_TASK INPUT_

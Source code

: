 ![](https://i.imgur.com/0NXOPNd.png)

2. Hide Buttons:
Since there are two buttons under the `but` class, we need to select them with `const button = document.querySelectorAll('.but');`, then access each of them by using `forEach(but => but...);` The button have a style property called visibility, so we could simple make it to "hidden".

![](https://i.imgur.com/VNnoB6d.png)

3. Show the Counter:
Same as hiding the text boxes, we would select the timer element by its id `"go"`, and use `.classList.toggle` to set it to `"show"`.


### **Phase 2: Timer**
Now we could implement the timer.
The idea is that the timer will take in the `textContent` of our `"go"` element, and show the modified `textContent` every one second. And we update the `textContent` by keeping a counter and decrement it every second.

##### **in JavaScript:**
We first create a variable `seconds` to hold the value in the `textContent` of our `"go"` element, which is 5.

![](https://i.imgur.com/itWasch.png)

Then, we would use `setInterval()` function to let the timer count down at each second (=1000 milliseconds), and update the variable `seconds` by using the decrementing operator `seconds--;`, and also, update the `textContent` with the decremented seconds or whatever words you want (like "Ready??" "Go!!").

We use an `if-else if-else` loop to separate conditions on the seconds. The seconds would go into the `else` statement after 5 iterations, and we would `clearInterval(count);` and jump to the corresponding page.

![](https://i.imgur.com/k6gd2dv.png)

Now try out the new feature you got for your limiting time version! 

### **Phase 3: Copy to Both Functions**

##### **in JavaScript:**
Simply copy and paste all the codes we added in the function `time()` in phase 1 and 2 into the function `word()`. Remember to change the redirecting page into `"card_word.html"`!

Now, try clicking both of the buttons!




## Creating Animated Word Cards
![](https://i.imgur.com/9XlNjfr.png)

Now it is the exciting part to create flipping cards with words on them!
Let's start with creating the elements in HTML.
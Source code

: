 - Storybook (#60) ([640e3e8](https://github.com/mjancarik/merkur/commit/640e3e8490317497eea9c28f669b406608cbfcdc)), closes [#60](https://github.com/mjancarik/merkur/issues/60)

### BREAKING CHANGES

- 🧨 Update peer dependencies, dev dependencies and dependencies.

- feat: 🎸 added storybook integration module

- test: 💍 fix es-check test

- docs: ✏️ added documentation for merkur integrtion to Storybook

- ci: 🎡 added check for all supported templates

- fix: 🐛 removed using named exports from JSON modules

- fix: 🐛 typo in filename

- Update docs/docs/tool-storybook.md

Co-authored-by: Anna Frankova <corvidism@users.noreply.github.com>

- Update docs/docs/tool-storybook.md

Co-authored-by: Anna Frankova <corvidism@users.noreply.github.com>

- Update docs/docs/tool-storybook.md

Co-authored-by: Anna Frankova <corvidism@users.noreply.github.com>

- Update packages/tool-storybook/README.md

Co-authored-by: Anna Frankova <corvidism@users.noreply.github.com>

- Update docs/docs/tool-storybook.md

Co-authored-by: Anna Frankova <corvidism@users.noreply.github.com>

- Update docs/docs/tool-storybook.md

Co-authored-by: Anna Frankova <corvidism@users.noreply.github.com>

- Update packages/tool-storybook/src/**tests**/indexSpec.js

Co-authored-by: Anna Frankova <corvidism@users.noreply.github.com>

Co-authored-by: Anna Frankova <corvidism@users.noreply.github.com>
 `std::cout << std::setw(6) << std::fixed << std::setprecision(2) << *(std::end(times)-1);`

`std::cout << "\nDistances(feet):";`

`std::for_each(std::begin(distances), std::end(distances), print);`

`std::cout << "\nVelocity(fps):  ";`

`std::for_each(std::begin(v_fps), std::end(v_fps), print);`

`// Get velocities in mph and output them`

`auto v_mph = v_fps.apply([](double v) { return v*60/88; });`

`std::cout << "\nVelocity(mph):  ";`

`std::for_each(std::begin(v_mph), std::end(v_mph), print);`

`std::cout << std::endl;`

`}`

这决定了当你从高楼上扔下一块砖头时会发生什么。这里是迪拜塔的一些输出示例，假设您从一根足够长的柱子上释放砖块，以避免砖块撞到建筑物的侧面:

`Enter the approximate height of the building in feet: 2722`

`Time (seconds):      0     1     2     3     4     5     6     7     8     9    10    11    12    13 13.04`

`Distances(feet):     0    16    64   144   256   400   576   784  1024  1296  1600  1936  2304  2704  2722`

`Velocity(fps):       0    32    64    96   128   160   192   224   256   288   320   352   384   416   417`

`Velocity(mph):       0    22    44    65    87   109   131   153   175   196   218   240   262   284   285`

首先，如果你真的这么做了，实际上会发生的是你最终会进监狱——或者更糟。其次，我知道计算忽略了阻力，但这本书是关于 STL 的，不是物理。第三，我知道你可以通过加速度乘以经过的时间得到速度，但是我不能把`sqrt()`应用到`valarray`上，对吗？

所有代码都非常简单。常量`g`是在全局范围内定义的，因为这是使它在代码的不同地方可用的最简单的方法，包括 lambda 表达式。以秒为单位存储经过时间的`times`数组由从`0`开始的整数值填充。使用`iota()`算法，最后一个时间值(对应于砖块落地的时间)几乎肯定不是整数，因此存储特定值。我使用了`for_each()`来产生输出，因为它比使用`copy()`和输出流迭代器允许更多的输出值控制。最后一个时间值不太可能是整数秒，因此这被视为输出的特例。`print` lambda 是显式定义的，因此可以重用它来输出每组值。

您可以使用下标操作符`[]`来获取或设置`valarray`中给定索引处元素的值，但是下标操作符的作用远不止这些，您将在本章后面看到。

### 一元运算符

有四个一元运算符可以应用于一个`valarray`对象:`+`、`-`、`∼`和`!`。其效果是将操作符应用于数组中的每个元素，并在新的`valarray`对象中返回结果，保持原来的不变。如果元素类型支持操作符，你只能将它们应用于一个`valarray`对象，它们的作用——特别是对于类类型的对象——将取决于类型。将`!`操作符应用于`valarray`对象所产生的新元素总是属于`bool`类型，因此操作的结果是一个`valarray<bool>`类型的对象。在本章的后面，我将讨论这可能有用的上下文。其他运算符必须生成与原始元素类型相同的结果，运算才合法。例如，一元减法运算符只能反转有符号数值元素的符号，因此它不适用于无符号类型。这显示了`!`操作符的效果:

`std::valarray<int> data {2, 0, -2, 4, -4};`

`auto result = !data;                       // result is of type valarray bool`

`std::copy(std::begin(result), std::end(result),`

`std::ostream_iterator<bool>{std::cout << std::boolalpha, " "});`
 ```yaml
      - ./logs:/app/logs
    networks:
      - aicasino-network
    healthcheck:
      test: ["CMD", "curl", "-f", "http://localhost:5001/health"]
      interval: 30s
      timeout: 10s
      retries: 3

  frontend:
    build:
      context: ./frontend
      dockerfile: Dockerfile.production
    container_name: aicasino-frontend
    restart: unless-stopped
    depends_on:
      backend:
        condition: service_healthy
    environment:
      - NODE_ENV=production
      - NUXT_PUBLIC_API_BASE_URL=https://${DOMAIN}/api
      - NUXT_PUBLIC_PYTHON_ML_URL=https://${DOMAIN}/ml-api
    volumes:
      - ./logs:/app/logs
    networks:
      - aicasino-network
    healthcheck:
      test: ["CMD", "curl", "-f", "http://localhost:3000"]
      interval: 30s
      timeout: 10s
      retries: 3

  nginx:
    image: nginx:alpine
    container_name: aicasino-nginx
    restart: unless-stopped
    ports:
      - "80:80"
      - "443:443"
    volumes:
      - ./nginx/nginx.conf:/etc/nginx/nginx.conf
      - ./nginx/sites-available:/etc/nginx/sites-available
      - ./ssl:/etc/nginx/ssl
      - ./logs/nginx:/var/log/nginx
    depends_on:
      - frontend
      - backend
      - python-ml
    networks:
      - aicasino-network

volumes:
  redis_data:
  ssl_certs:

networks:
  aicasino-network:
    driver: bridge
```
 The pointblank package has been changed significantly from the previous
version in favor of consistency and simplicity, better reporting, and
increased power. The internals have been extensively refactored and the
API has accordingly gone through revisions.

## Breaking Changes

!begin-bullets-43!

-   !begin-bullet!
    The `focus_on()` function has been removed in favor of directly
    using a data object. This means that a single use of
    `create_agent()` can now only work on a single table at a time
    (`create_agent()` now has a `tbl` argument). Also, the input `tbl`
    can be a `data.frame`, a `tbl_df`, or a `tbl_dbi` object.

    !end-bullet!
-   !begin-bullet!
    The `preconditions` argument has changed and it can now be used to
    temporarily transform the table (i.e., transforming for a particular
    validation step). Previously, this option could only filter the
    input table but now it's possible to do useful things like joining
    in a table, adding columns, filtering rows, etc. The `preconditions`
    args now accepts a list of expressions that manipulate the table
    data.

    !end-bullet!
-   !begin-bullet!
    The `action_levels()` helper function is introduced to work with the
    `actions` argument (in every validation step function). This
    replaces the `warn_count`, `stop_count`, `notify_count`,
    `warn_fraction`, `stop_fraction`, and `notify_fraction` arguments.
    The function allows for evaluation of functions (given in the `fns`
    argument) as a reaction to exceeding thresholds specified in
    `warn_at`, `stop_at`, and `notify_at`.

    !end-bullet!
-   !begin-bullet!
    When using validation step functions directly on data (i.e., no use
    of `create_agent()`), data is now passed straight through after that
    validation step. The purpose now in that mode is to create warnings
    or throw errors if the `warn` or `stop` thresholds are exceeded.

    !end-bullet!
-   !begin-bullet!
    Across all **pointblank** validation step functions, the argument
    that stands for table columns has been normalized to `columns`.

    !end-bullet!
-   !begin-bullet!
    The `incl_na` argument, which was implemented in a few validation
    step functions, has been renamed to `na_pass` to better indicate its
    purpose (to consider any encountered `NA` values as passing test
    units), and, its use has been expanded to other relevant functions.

_EXERCISE DETAILS_
What do the lines of the material read, from the first through the line with "3. Show the"? Transcribe them exactly and stop there.

_YOUR RESPONSE_
Source code

: ![](https://i.imgur.com/0NXOPNd.png)

2. Hide Buttons:
Since there are two buttons under the `but` class, we need to select them with `const button = document.querySelectorAll('.but');`, then access each of them by using `forEach(but => but...);` The button have a style property called visibility, so we could simple make it to "hidden".

![](https://i.imgur.com/VNnoB6d.png)

3. Show the Counter:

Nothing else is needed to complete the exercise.